### WHAT TO WORK ON
Write out again only the lines that run from the start of the entries to the line containing "- Timer sounds", both included.

### DATA PROVIDED
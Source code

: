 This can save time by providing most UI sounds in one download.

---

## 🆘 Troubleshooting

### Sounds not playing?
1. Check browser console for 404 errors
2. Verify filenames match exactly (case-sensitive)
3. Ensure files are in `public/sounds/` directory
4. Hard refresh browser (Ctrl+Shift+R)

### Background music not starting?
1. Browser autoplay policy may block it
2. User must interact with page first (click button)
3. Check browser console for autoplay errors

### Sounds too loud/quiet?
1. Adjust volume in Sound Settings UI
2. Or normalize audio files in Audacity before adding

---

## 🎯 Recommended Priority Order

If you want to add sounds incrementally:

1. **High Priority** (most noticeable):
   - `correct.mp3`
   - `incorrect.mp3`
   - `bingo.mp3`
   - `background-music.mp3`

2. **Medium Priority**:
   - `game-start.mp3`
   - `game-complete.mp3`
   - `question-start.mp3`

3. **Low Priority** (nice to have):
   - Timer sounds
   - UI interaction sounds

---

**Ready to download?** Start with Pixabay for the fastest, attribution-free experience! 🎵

### TASK OUTPUT
Source code

: This can save time by providing most UI sounds in one download.

---

## 🆘 Troubleshooting

### Sounds not playing?
1. Check browser console for 404 errors
2. Verify filenames match exactly (case-sensitive)
3. Ensure files are in `public/sounds/` directory
4. Hard refresh browser (Ctrl+Shift+R)

### Background music not starting?
1. Browser autoplay policy may block it
2. User must interact with page first (click button)
3. Check browser console for autoplay errors

### Sounds too loud/quiet?
1. Adjust volume in Sound Settings UI
2. Or normalize audio files in Audacity before adding

---

## 🎯 Recommended Priority Order

If you want to add sounds incrementally:

1. **High Priority** (most noticeable):
   - `correct.mp3`
   - `incorrect.mp3`
   - `bingo.mp3`
   - `background-music.mp3`

2. **Medium Priority**:
   - `game-start.mp3`
   - `game-complete.mp3`
   - `question-start.mp3`

3. **Low Priority** (nice to have):
   - Timer sounds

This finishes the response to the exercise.